Performs fast complex multiply-accumulate.

Parameters

a: - half2. Is only being read.
b: - half2. Is only being read.
c: - half2. Is only being read.

Returns

half2

The result of complex multiply-accumulate operation on complex numbers a, b, and c

Description

Interprets vector half2 input pairs a, b, and c as complex numbers in half precision and performs complex multiply-accumulate operation: a*b + c

__device__ __half2 __hfma2 ( const __half2 a, const __half2 b, const __half2 c )

Performs half2 vector fused multiply-add in round-to-nearest-even mode.

Description

Performs half2 vector multiply on inputs a and b, then performs a half2 vector add of the result with c, rounding the result once in round-to-nearest-even mode.

__device__ __half2 __hfma2_relu ( const __half2 a, const __half2 b, const __half2 c )

Performs half2 vector fused multiply-add in round-to-nearest-even mode with relu saturation.

Parameters

a: - half2. Is only being read.
b: - half2. Is only being read.
c: - half2. Is only being read.

Returns

half2

The result of elementwise fused multiply-add operation on vectors a, b, and c with relu saturation.

Description

Performs half2 vector multiply on inputs a and b, then performs a half2 vector add of the result with c, rounding the result once in round-to-nearest-even mode. Then negative result is clamped to 0. NaN result is converted to canonical NaN.

__device__ __half2 __hfma2_sat ( const __half2 a, const __half2 b, const __half2 c )

Performs half2 vector fused multiply-add in round-to-nearest-even mode, with saturation to [0.0, 1.0].

Parameters

a: - half2. Is only being read.
b: - half2. Is only being read.
c: - half2. Is only being read.

Returns

half2

The result of elementwise fused multiply-add operation on vectors a, b, and c, with respect to saturation.

Description

Performs half2 vector multiply on inputs a and b, then performs a half2 vector add of the result with c, rounding the result once in round-to-nearest-even mode, and clamps the results to range [0.0, 1.0]. NaN results are flushed to +0.0.

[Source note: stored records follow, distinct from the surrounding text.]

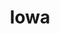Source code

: ---
title: "Iowa"
hashtag: iowa
borders:
  - Illinois
  - Missouri
  - Minnesota
  - Mississippi River
  - Nebraska
  - South Dakota
  - Wisconsin
cities:
  - Epworth
subdivision-of:
  - United States
tags:
  - State
  - United States
---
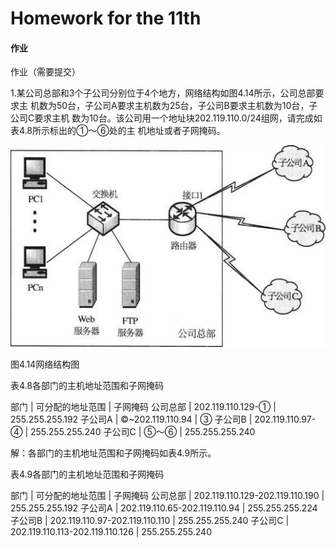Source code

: # Homework for the 11th

#### 作业

作业（需要提交）

1.某公司总部和3个子公司分别位于4个地方，网络结构如图4.14所示，公司总部要求主 机数为50台，子公司A要求主机数为25台，子公司B要求主机数为10台，子公司C要求主机 数为10台。该公司用一个地址块202.119.110.0/24组网，请完成如表4.8所示标出的①〜⑥处的主 机地址或者子网掩码。

![](./Ques1.png)

图4.14网络结构图

表4.8各部门的主机地址范围和子网掩码

部门    |   可分配的地址范围	|   子网掩码
公司总部    |   202.119.110.129-①	|   255.255.255.192
子公司A |   ©~202.119.110.94	|   ③
子公司B	|   202.119.110.97-④	|   255.255.255.240
子公司C	|   ⑤〜⑥	|   255.255.255.240

解：各部门的主机地址范围和子网掩码如表4.9所示。

表4.9各部门的主机地址范围和子网掩码

部门	|   可分配的地址范围	|   子网掩码
公司总部	|   202.119.110.129-202.119.110.190	|   255.255.255.192
子公司A	|   202.119.110.65-202.119.110.94	|   255.255.255.224
子公司B	|   202.119.110.97-202.119.110.110	|   255.255.255.240
子公司C	|   202.119.110.113-202.119.110.126	|   255.255.255.240

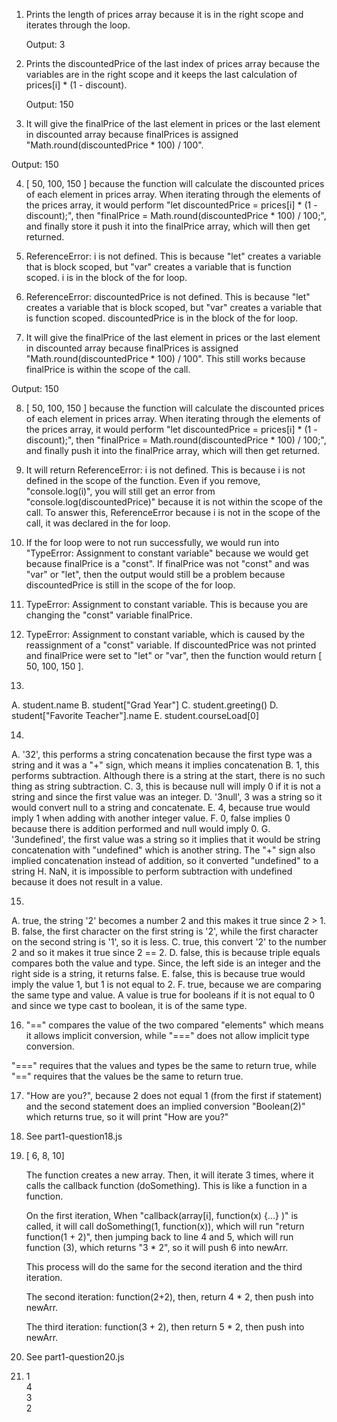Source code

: 1. Prints the length of prices array because it is in the right scope and
   iterates through the loop.
   
   Output: 3

2. Prints the discountedPrice of the last index of prices array because
   the variables are in the right scope and it keeps the last calculation of
   prices[i] * (1 - discount).
   
   Output: 150

3. It will give the finalPrice of the last element in prices or 
  the last element in discounted array because finalPrices is assigned
  "Math.round(discountedPrice * 100) / 100".
  
  Output: 150

4. [ 50, 100, 150 ] because the function will calculate the discounted prices of
  each element in prices array. When iterating through the elements of the
  prices array, it would perform 
  "let discountedPrice = prices[i] * (1 - discount);", then
  "finalPrice = Math.round(discountedPrice * 100) / 100;", and finally store it
  push it into the finalPrice array, which will then get returned.

5. ReferenceError: i is not defined. This is because "let" creates a variable
  that is block scoped, but "var" creates a variable that is function scoped.
  i is in the block of the for loop.

6. ReferenceError: discountedPrice is not defined. This is because "let" 
  creates a variable that is block scoped, but "var" creates a variable that is
  function scoped. discountedPrice is in the block of the for loop.

7. It will give the finalPrice of the last element in prices or 
  the last element in discounted array because finalPrices is assigned
  "Math.round(discountedPrice * 100) / 100". This still works because finalPrice
  is within the scope of the call.

  Output: 150

8. [ 50, 100, 150 ] because the function will calculate the discounted prices of
  each element in prices array. When iterating through the elements of the
  prices array, it would perform 
  "let discountedPrice = prices[i] * (1 - discount);", then
  "finalPrice = Math.round(discountedPrice * 100) / 100;", and finally
  push it into the finalPrice array, which will then get returned.

9. It will return ReferenceError: i is not defined. This is because i is not
  defined in the scope of the function. Even if you remove, "console.log(i)",
  you will still get an error from "console.log(discountedPrice)" because it is
  not within the scope of the call. To answer this, ReferenceError because i is
  not in the scope of the call, it was declared in the for loop.

10. If the for loop were to not run successfully, we would run
  into "TypeError: Assignment to constant variable" because we would get
  because finalPrice is a "const". If finalPrice was not "const" and was
  "var" or "let", then the output would  still be a problem because
  discountedPrice is still in the scope of the for loop.

11. TypeError: Assignment to constant variable. This is because you are changing
  the "const" variable finalPrice.

12. TypeError: Assignment to constant variable, which is caused by the 
  reassignment of a "const" variable. If discountedPrice was not printed and
  finalPrice were set to "let" or "var", then the function would return
  [ 50, 100, 150 ].

13. 
  A. student.name
  B. student["Grad Year"]
  C. student.greeting()
  D. student["Favorite Teacher"].name
  E. student.courseLoad[0]

14. 
  A. '32', this performs a string concatenation because the first type was a
    string and it was a "+" sign, which means it implies concatenation
  B. 1, this performs subtraction. Although there is a string at the start,
    there is no such thing as string subtraction.
  C. 3, this is because null will imply 0 if it is not a string and since the
    first value was an integer.
  D. '3null', 3 was a string so it would convert null to a string and
    concatenate.
  E. 4, because true would imply 1 when adding with another integer value.
  F. 0, false implies 0 because there is addition performed and null would imply
    0.
  G. '3undefined', the first value was a string so it implies that it would be
    string concatenation with "undefined" which is another string. The "+" sign
    also implied concatenation instead of addition, so it converted "undefined"
    to a string
  H. NaN, it is impossible to perform subtraction with undefined because it
    does not result in a value.

15. 
  A. true, the string '2' becomes a number 2 and this makes it true since 2 > 1.
  B. false, the first character on the first string is '2', while the first 
    character on the second string is '1', so it is less.
  C. true, this convert '2' to the number 2 and so it makes it true since 
    2 == 2.
  D. false, this is because triple equals compares both the value and type.
    Since, the left side is an integer and the right side is a string, it
    returns false.
  E. false, this is because true would imply the value 1, but 1 is not equal to
    2.
  F. true, because we are comparing the same type and value. A value is true 
    for booleans if it is not equal to 0 and since we type cast to boolean, it 
    is of the same type.

16. "==" compares the value of the two compared "elements" which means it allows
  implicit conversion, while "===" does not allow implicit type conversion.
    
  "===" requires that the values and types be the same to return true, while
  "==" requires that the values be the same to return true.

17. "How are you?", because 2 does not equal 1 (from the first if statement) and
    the second statement does an implied conversion "Boolean(2)" which returns
    true, so it will print "How are you?"

18. See part1-question18.js

19. [ 6, 8, 10]

    The function creates a new array. Then, it will iterate 3 times, where it
    calls the callback function (doSomething). This is like a function in a 
    function. 
    
    On the first iteration,
    When "callback(array[i], function(x) {...} )" is called, it will
    call doSomething(1, function(x)), which will run
    "return function(1 + 2)", then jumping back to line 4 and 5, which will run
    function (3), which returns "3 * 2", so it will push 6 into newArr.

    This process will do the same for the second iteration and the third
    iteration. 
    
    The second iteration: function(2+2), then, return 4 * 2, then push into
    newArr.

    The third iteration: function(3 + 2), then return 5 * 2, then push into
    newArr.

20. See part1-question20.js

21. 1\
  4\
  3\
  2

__host__ __device__ __half2 __hmul2 ( const __half2 a, const __half2 b )

Performs half2 vector multiplication in round-to-nearest-even mode.

Description

Performs half2 vector multiplication of inputs a and b, in round-to-nearest-even mode.

__host__ __device__ __half2 __hmul2_rn ( const __half2 a, const __half2 b )

Performs half2 vector multiplication in round-to-nearest-even mode.

Description

Performs half2 vector multiplication of inputs a and b, in round-to-nearest-even mode. Prevents floating-point contractions of mul+add or sub into fma.

__host__ __device__ __half2 __hmul2_sat ( const __half2 a, const __half2 b )

Performs half2 vector multiplication in round-to-nearest-even mode, with saturation to [0.0, 1.0].

Parameters

a: - half2. Is only being read.
b: - half2. Is only being read.

Returns

half2

The result of elementwise multiplication of vectors a and b, with respect to saturation.

Description

Performs half2 vector multiplication of inputs a and b, in round-to-nearest-even mode, and clamps the results to range [0.0, 1.0]. NaN results are flushed to +0.0.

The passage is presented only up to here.